Items from a data source:
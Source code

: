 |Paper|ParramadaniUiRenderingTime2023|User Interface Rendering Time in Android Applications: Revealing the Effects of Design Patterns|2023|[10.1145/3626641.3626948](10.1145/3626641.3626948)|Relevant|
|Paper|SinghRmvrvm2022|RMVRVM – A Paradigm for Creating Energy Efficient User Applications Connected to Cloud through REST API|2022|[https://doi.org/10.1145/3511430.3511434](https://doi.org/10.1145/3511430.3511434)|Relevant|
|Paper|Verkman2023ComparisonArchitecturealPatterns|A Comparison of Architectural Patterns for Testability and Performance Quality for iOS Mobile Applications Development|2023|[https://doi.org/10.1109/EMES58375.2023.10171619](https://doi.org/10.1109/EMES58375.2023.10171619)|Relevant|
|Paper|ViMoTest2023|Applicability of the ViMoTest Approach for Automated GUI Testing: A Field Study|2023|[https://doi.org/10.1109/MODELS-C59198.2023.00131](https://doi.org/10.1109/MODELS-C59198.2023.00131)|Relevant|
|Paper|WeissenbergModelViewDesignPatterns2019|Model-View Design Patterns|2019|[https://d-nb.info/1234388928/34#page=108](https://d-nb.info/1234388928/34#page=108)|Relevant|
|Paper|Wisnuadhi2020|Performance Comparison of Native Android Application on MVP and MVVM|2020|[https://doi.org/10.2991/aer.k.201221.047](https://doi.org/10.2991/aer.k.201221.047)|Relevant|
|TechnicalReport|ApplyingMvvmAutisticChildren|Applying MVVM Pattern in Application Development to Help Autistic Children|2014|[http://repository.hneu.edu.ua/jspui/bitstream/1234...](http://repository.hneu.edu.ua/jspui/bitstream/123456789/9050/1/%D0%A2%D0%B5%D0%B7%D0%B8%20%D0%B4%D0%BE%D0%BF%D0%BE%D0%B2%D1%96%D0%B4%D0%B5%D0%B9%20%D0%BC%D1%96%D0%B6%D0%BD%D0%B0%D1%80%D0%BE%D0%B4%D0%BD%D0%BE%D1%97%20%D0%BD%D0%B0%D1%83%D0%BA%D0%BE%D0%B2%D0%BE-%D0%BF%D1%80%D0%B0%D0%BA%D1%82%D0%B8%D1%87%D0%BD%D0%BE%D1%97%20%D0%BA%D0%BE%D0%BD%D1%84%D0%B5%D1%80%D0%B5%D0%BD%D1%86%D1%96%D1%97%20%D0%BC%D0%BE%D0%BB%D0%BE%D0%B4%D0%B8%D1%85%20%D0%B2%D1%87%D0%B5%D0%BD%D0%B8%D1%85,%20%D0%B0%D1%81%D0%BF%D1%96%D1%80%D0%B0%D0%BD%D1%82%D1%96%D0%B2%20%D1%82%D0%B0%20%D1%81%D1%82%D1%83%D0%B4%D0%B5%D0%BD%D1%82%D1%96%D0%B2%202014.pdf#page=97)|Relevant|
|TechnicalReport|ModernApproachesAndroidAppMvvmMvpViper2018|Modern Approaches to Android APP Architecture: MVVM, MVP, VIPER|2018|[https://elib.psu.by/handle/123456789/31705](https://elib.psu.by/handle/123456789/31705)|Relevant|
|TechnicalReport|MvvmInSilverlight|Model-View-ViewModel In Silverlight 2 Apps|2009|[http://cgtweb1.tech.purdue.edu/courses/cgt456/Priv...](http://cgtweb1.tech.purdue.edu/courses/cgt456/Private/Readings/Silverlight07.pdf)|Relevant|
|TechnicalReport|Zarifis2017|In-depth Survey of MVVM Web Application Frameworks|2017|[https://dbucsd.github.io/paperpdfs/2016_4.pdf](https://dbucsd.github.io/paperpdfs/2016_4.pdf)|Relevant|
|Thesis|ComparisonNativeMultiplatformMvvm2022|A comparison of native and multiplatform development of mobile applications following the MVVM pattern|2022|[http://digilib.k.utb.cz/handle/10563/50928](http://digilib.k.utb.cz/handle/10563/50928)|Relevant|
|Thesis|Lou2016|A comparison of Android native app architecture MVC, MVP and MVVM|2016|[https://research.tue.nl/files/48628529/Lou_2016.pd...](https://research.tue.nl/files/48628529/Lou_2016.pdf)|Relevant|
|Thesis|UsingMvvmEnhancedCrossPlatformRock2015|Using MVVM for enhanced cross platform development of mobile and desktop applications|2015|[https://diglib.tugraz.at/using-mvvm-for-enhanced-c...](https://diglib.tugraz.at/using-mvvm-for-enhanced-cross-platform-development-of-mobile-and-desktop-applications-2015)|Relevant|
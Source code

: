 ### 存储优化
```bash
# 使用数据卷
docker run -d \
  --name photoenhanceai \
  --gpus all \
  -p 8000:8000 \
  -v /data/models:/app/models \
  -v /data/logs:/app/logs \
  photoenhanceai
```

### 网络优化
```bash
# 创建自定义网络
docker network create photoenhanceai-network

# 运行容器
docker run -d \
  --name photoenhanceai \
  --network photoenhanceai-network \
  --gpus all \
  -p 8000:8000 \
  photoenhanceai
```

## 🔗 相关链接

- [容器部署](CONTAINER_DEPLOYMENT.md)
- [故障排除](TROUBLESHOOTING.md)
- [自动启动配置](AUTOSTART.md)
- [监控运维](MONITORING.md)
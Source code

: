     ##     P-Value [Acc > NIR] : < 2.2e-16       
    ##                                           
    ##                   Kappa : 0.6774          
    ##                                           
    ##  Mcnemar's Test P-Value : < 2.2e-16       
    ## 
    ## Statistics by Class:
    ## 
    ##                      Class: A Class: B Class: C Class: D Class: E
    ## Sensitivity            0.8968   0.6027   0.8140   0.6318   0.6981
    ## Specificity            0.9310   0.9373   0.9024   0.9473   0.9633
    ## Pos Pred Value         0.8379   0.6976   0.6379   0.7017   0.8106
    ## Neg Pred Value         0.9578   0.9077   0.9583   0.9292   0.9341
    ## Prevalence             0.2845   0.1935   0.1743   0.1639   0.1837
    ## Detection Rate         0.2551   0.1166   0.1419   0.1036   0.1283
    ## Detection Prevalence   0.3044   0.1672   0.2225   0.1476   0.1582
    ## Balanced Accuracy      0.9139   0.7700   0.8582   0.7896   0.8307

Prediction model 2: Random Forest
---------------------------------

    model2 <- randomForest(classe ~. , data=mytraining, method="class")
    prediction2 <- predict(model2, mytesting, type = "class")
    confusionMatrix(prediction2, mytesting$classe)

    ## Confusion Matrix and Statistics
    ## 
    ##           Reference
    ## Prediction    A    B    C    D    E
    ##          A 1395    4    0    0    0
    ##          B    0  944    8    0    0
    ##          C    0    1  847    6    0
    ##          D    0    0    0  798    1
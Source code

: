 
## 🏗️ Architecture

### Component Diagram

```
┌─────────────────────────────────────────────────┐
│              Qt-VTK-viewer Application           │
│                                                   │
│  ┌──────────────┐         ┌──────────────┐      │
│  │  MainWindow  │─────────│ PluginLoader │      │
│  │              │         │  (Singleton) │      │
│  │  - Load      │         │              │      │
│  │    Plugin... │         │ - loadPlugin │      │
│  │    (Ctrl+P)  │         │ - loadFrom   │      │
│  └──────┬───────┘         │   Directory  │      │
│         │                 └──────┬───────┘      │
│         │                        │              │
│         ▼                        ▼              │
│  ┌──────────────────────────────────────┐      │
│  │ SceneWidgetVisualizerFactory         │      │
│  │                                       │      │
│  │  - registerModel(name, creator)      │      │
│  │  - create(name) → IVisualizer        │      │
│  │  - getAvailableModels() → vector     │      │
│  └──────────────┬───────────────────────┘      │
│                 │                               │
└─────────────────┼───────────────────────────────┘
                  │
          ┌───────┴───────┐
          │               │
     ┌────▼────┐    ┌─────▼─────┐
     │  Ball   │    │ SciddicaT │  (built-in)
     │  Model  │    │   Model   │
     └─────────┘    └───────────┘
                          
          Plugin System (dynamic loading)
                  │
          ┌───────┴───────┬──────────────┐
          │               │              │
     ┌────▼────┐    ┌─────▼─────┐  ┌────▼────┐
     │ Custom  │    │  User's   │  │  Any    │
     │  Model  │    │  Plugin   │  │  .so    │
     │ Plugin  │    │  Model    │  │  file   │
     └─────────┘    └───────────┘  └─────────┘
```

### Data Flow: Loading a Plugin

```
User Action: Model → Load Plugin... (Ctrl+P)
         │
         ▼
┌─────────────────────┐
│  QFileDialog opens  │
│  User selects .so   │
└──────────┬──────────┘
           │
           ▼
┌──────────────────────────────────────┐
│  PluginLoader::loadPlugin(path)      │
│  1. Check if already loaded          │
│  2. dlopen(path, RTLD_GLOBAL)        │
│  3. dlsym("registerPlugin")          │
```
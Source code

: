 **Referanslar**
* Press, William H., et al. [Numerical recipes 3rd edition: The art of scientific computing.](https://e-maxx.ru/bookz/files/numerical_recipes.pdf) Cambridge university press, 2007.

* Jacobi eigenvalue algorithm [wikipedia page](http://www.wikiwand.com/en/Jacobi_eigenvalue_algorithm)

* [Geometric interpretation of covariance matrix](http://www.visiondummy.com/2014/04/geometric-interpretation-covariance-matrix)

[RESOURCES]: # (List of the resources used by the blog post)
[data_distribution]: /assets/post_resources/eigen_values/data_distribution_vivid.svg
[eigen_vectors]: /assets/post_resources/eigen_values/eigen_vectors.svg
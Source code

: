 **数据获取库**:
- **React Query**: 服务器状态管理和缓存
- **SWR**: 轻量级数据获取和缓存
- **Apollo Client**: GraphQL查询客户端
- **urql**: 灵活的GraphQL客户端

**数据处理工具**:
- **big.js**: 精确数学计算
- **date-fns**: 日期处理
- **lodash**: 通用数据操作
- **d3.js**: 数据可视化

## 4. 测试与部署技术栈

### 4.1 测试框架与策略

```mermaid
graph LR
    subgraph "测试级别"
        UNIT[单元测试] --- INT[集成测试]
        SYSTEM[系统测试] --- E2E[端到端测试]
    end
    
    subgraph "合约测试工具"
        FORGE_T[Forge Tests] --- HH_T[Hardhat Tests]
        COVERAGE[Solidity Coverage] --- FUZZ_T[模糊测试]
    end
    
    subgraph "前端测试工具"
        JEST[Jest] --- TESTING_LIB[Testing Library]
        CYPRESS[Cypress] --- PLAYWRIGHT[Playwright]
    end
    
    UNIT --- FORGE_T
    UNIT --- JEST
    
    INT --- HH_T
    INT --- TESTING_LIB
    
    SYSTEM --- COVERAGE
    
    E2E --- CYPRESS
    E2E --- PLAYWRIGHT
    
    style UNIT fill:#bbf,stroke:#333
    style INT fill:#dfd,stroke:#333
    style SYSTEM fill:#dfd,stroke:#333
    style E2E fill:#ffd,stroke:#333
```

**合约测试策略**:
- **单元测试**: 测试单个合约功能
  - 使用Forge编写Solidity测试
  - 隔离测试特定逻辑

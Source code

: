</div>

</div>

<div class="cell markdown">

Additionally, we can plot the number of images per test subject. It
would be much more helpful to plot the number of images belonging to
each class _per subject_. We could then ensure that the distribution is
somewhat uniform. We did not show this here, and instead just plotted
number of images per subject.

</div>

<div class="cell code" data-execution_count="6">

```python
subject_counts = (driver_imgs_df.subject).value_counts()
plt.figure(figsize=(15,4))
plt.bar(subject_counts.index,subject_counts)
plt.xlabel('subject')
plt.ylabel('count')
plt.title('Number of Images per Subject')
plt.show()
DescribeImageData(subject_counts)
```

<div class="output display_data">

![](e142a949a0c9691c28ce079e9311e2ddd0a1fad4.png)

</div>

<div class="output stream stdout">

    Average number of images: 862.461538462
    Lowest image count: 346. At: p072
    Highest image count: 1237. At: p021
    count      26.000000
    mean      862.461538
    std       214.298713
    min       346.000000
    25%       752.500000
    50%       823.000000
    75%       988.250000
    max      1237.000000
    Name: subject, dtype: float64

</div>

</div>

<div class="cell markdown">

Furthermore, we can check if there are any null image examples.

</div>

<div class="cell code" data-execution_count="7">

▶ [TASK]: Reprint the data above from the opening line to the line holding "Interface Rendering Time", inclusive, and nothing else.

▶ [EXERCISE ANSWER]:
Source code

: |Paper|ParramadaniUiRenderingTime2023|User Interface Rendering Time in Android Applications: Revealing the Effects of Design Patterns|2023|[10.1145/3626641.3626948](10.1145/3626641.3626948)|Relevant|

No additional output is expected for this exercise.